What the exercise asks: Would you transcribe the line that holds "Curl pour la" and all the lines below it, through the final one, exactly and with nothing else?

--*--

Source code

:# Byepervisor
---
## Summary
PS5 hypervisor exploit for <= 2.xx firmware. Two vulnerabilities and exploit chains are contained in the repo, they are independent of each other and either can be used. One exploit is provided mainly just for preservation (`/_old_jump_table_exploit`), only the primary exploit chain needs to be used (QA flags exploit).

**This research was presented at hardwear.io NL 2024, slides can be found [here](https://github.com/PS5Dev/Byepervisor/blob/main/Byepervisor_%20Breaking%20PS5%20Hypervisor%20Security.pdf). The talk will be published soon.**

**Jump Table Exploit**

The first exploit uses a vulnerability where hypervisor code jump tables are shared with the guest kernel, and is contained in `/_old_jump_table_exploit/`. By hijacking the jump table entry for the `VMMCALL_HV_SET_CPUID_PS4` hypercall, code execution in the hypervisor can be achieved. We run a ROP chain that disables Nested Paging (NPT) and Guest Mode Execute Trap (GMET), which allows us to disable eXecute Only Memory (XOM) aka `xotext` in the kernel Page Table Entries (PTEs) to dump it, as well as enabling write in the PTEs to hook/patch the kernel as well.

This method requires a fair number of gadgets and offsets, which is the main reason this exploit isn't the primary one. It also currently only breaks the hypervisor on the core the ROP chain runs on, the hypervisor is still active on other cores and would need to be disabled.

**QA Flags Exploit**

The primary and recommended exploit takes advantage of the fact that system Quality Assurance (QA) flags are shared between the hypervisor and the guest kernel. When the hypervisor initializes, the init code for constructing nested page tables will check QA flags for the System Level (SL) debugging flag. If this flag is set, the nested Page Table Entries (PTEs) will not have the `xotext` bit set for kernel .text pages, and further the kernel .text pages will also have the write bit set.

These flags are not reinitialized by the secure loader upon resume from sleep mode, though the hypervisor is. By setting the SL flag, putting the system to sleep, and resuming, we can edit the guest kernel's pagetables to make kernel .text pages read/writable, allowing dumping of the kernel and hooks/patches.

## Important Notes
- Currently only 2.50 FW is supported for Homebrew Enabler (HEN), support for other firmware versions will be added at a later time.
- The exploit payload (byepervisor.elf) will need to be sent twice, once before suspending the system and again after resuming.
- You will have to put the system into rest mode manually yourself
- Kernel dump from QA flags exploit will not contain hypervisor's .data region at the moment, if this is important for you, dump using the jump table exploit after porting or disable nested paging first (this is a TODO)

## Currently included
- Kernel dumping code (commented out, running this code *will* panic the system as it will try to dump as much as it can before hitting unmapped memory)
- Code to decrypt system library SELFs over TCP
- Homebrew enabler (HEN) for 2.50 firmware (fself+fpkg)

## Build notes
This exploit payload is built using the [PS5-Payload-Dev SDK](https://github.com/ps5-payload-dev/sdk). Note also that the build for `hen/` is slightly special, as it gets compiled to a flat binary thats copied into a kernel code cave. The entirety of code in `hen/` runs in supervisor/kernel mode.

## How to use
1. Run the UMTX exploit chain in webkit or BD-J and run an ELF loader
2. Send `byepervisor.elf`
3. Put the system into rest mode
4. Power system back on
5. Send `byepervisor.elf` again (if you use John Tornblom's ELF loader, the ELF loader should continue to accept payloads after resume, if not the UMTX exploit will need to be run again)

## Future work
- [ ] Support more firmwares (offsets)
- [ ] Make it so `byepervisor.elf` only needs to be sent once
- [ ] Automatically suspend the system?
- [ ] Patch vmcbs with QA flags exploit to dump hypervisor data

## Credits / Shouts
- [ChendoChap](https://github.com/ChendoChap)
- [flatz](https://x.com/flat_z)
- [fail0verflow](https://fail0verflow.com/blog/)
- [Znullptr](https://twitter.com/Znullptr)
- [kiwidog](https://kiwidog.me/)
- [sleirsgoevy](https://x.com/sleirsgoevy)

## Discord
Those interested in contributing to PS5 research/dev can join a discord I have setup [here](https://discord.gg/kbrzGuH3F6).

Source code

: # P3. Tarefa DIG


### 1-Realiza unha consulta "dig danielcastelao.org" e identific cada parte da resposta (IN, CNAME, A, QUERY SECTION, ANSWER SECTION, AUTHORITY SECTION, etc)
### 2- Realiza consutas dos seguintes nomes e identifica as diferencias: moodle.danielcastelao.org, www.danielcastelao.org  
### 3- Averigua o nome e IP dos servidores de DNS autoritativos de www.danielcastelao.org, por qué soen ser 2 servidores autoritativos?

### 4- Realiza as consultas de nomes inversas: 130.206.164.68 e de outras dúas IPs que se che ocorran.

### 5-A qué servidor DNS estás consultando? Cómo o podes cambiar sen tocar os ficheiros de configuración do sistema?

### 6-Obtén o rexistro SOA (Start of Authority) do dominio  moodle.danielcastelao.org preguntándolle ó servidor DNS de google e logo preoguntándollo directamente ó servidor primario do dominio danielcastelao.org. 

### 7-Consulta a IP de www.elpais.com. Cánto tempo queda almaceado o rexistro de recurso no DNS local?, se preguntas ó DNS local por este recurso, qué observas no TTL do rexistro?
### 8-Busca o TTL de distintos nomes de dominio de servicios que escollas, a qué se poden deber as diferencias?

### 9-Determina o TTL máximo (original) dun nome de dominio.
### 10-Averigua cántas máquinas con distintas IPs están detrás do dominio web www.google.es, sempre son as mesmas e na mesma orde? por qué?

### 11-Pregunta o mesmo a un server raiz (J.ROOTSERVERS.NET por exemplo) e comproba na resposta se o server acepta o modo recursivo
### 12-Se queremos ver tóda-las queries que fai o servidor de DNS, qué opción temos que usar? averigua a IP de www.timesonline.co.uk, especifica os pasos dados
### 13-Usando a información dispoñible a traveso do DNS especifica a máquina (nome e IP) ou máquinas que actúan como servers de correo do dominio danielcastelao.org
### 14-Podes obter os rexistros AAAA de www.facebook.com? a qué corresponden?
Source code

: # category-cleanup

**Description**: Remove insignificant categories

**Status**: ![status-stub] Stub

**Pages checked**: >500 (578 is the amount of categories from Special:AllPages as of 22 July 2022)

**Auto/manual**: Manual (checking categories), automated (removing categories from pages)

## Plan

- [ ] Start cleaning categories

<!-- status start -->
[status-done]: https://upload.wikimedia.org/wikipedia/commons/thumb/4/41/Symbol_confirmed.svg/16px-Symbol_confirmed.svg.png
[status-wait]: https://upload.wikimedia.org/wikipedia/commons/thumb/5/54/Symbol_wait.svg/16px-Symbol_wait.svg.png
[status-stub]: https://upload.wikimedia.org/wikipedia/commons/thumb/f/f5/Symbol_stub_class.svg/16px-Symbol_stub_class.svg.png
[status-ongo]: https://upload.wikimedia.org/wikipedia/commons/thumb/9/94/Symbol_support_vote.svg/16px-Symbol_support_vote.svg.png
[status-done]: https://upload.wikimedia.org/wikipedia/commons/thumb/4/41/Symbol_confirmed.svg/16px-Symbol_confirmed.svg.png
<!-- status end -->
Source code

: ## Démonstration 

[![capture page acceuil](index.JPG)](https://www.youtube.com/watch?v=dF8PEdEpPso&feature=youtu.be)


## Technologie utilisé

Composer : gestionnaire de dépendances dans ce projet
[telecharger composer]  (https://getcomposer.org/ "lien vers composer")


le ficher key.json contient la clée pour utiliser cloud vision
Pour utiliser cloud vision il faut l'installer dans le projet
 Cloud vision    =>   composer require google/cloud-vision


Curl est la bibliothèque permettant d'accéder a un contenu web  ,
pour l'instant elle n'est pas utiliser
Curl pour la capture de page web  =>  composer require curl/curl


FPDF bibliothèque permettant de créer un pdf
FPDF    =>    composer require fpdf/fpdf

--*--

Answer to the problem:
Curl pour la capture de page web  =>  composer require curl/curl


FPDF bibliothèque permettant de créer un pdf
FPDF    =>    composer require fpdf/fpdf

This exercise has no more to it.